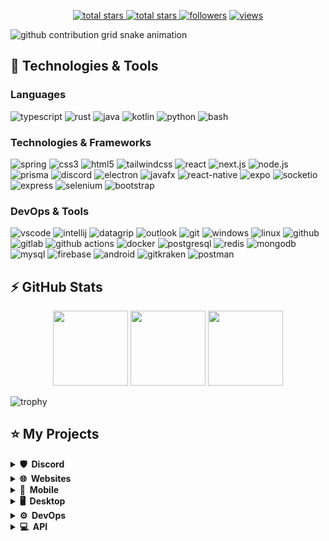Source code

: <p align="center">
  <a href="https://github.com/codebymed?tab=repositories&sort=stargazers">
    <img alt="total stars" title="Total stars on GitHub" src="https://custom-icon-badges.herokuapp.com/badge/dynamic/json?logo=star&host=formatted-dynamic-badges.herokuapp.com&formatter=metric&style=for-the-badge&color=55960c&labelColor=488207&label=stars&query=$.stars&url=https://api.github-star-counter.workers.dev/user/codebymed"/>
  </a>
  <a href="https://github.com/codebymed?tab=repositories&sort=stargazers">
    <img alt="total stars" title="Total forks on GitHub" src="https://custom-icon-badges.herokuapp.com/badge/dynamic/json?logo=fork&host=formatted-dynamic-badges.herokuapp.com&formatter=metric&style=for-the-badge&color=ff0013&labelColor=ae1206&label=forks&query=$.forks&url=https://api.github-star-counter.workers.dev/user/codebymed"/>
  </a>
  <a href="https://github.com/codebymed?tab=followers">
    <img alt="followers" title="Follow me on Github" src="https://custom-icon-badges.herokuapp.com/github/followers/codebymed?color=236ad3&labelColor=1155ba&style=for-the-badge&logo=person-add&label=Follow&logoColor=white"/></a>
  <a href="https://github.com/codebymed/Simple-View-Counter">
    <img alt="views" title="GitHub profile views" src="https://komarev.com/ghpvc/?username=codebymed&style=for-the-badge&color=lightgrey"/>
  </a>
</p>

![github contribution grid snake animation](https://raw.githubusercontent.com/codebymed/codebymed/output/github-contribution-grid-snake-dark.svg)

## 🚀 Technologies & Tools

### Languages

![typescript](https://img.shields.io/badge/typescript-black?style=flat-square&logo=typescript)
![rust](https://img.shields.io/badge/rust-black?style=flat-square&logo=rust)
![java](https://custom-icon-badges.herokuapp.com/badge/java-black.svg?logo=java&logoColor=white&style=flat-square)
![kotlin](https://img.shields.io/badge/kotlin-black?style=flat-square&logo=kotlin)
![python](https://img.shields.io/badge/python-black?style=flat-square&logo=python)
![bash](https://img.shields.io/badge/bash-black?style=flat-square&logo=gnu-bash)

### Technologies & Frameworks

![spring](https://img.shields.io/badge/spring-black?style=flat-square&logo=spring)
![css3](https://img.shields.io/badge/css-black?style=flat-square&logo=css&logoColor=1572B6)
![html5](https://img.shields.io/badge/html5-black?style=flat-square&logo=html5)
![tailwindcss](https://img.shields.io/badge/tailwindcss-black?style=flat-square&logo=tailwindcss)
![react](https://img.shields.io/badge/react-black?style=flat-square&logo=react)
![next.js](https://img.shields.io/badge/next.js-black?style=flat-square&logo=next.js)
![node.js](https://img.shields.io/badge/node.js-black?style=flat-square&logo=node.js)
![prisma](https://img.shields.io/badge/prisma-black?style=flat-square&logo=prisma&logoColor=2D3748)
![discord](https://img.shields.io/badge/discord.js-black?style=flat-square&logo=discord)
![electron](https://img.shields.io/badge/electron-black?style=flat-square&logo=electron)
![javafx](https://custom-icon-badges.herokuapp.com/badge/javafx-black.svg?logo=java&logoColor=white&style=flat-square)
![react-native](https://img.shields.io/badge/react_native-black?style=flat-square&logo=react)
![expo](https://img.shields.io/badge/expo-black?style=flat-square&logo=expo)
![socketio](https://custom-icon-badges.herokuapp.com/badge/socketio-black.svg?logo=socketio&logoColor=white&style=flat-square)
![express](https://img.shields.io/badge/express-black?style=flat-square&logo=express)
![selenium](https://img.shields.io/badge/selenium-black?style=flat-square&logo=selenium)
![bootstrap](https://img.shields.io/badge/bootstrap-black?style=flat-square&logo=bootstrap)

### DevOps & Tools

![vscode](https://custom-icon-badges.herokuapp.com/badge/vscode-black.svg?logo=visual-studio-code&logoColor=007ACC&style=flat-square)
![intellij](https://img.shields.io/badge/intellij-black?style=flat-square&logo=intellij-idea)
![datagrip](https://img.shields.io/badge/datagrip-black?style=flat-square&logo=datagrip&logoColor=28D28D)
![outlook](https://custom-icon-badges.herokuapp.com/badge/outlook-black.svg?logo=outlook&logoColor=blue&style=flat-square)
![git](https://img.shields.io/badge/git-black?style=flat-square&logo=git)
![windows](https://custom-icon-badges.herokuapp.com/badge/windows-black.svg?logo=windows&logoColor=0078D6&style=flat-square)
![linux](https://img.shields.io/badge/linux-black?style=flat-square&logo=linux)
![github](https://img.shields.io/badge/github-black?style=flat-square&logo=github)
![gitlab](https://img.shields.io/badge/gitlab-black?style=flat-square&logo=gitlab)
![github actions](https://img.shields.io/badge/github_actions-black?style=flat-square&logo=github-actions)
![docker](https://img.shields.io/badge/docker-black?style=flat-square&logo=docker)
![postgresql](https://img.shields.io/badge/postgresql-black?style=flat-square&logo=postgresql)
![redis](https://img.shields.io/badge/redis-black?style=flat-square&logo=redis)
![mongodb](https://img.shields.io/badge/mongodb-black?style=flat-square&logo=mongodb)
![mysql](https://img.shields.io/badge/mysql-black?style=flat-square&logo=mysql)
![firebase](https://img.shields.io/badge/firebase-black?style=flat-square&logo=firebase)
![android](https://img.shields.io/badge/android-black?style=flat-square&logo=android)
![gitkraken](https://img.shields.io/badge/gitkraken-black?style=flat-square&logo=gitkraken)
![postman](https://img.shields.io/badge/postman-black?style=flat-square&logo=postman)

## ⚡ GitHub Stats

<p align="center">
    <img height="120px" src="https://github-readme-streak-stats.herokuapp.com/?user=codebymed&hide_border=true&theme=dark" />
    <img height="120px" src="https://github-readme-stats.vercel.app/api?username=codebymed&hide_title=true&hide_border=true&show_icons=true&include_all_commits=true&count_private=true&line_height=21&hide_rank=true&icon_color=fa8b00&theme=dark" />
    <img height="120px" src="https://github-readme-stats.vercel.app/api/top-langs/?username=codebymed&hide=html&hide_title=true&hide_border=true&layout=compact&langs_count=8&theme=dark" />
</p>

![trophy](https://github-profile-trophy.vercel.app/?username=codebymed&theme=onedark&column=-1)

## ⭐ My Projects

<details>
  <summary><b>🛡️ &nbsp;Discord</b></summary>
  <br/>
  <p align="center">
    None
  </p>
</details>

<details>
  <summary><b>🌐 &nbsp;Websites</b></summary>
  <br/>
  <p align="center">
    <a href="https://github.com/codebymed/echat">
      <img height="120px" src="https://github-readme-stats.vercel.app/api/pin/?username=codebymed&repo=echat&theme=react&bg_color=151515&title_color=fff&icon_color=fa8b00&hide_border=true&show_icons=false" />
    </a>
    <a href="https://github.com/codebymed/privnote">
      <img height="120px" src="https://github-readme-stats.vercel.app/api/pin/?username=codebymed&repo=privnote&theme=react&bg_color=151515&title_color=fff&icon_color=fa8b00&hide_border=true&show_icons=false" />
    </a>
  </p>
</details>

<details>
  <summary><b>📱 &nbsp;Mobile</b></summary>
  <br/>
  <p align="center">
    <!-- <a href="https://github.com/codebymed/world-of-gaming">
      <img height="120px" src="https://github-readme-stats.vercel.app/api/pin/?username=codebymed&repo=world-of-gaming&theme=react&bg_color=151515&title_color=fff&icon_color=fa8b00&hide_border=true&show_icons=false" />
    </a>
    -->
  </p>
</details>

<details>
  <summary><b>🖥️ &nbsp;Desktop</b></summary>
  <br/>
  <p align="center">
    <!--<a href="https://github.com/codebymed/clippy">
      <img height="120px" src="https://github-readme-stats.vercel.app/api/pin/?username=codebymed&repo=clippy&theme=react&bg_color=151515&title_color=fff&icon_color=fa8b00&hide_border=true&show_icons=false" />
    </a>
    <a href="https://github.com/codebymed/ColorDetector">
      <img height="120px" src="https://github-readme-stats.vercel.app/api/pin/?username=codebymed&repo=ColorDetector&theme=react&bg_color=151515&title_color=fff&icon_color=fa8b00&hide_border=true&show_icons=false" />
    </a>-->
  </p>
</details>

<details>
  <summary><b>⚙️ &nbsp;DevOps</b></summary>
  <br/>
  <p align="center">
    <!--<a href="https://github.com/codebymed/traefik">
      <img height="120px" src="https://github-readme-stats.vercel.app/api/pin/?username=codebymed&repo=traefik&theme=react&bg_color=151515&title_color=fff&icon_color=fa8b00&hide_border=true&show_icons=false" />
    </a>-->
  </p>
</details>

<details>
  <summary><b>💻 &nbsp;API</b></summary>
  <br/>
  <p align="center">
    <!--<a href="https://github.com/codebymed/igdb-graphql">
      <img height="120px" src="https://github-readme-stats.vercel.app/api/pin/?username=codebymed&repo=igdb-graphql&theme=react&bg_color=151515&title_color=fff&icon_color=fa8b00&hide_border=true&show_icons=false" />
    </a>-->
  </p>
</details>

<!--
<details>
  <summary><b>🔌 &nbsp;IDE Plugins</b></summary>
  <br/>
  <p align="center">
    <a href="https://github.com/codebymed/code-collector">
      <img height="120px" src="https://github-readme-stats.vercel.app/api/pin/?username=codebymed&repo=code-collector&theme=react&bg_color=151515&title_color=fff&icon_color=fa8b00&hide_border=true&show_icons=false" />
    </a>
    <a href="https://github.com/codebymed/code-collector-jetbrains">
      <img height="120px" src="https://github-readme-stats.vercel.app/api/pin/?username=codebymed&repo=code-collector-jetbrains&theme=react&bg_color=151515&title_color=fff&icon_color=fa8b00&hide_border=true&show_icons=false" />
    </a>
  </p>
</details>
-->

■ Exercise objective: Only lines that contain the string "total" count; pick each one out of the records and copy it.

■ Solution:
    <img alt="total stars" title="Total stars on GitHub" src="https://custom-icon-badges.herokuapp.com/badge/dynamic/json?logo=star&host=formatted-dynamic-badges.herokuapp.com&formatter=metric&style=for-the-badge&color=55960c&labelColor=488207&label=stars&query=$.stars&url=https://api.github-star-counter.workers.dev/user/codebymed"/>
    <img alt="total stars" title="Total forks on GitHub" src="https://custom-icon-badges.herokuapp.com/badge/dynamic/json?logo=fork&host=formatted-dynamic-badges.herokuapp.com&formatter=metric&style=for-the-badge&color=ff0013&labelColor=ae1206&label=forks&query=$.forks&url=https://api.github-star-counter.workers.dev/user/codebymed"/>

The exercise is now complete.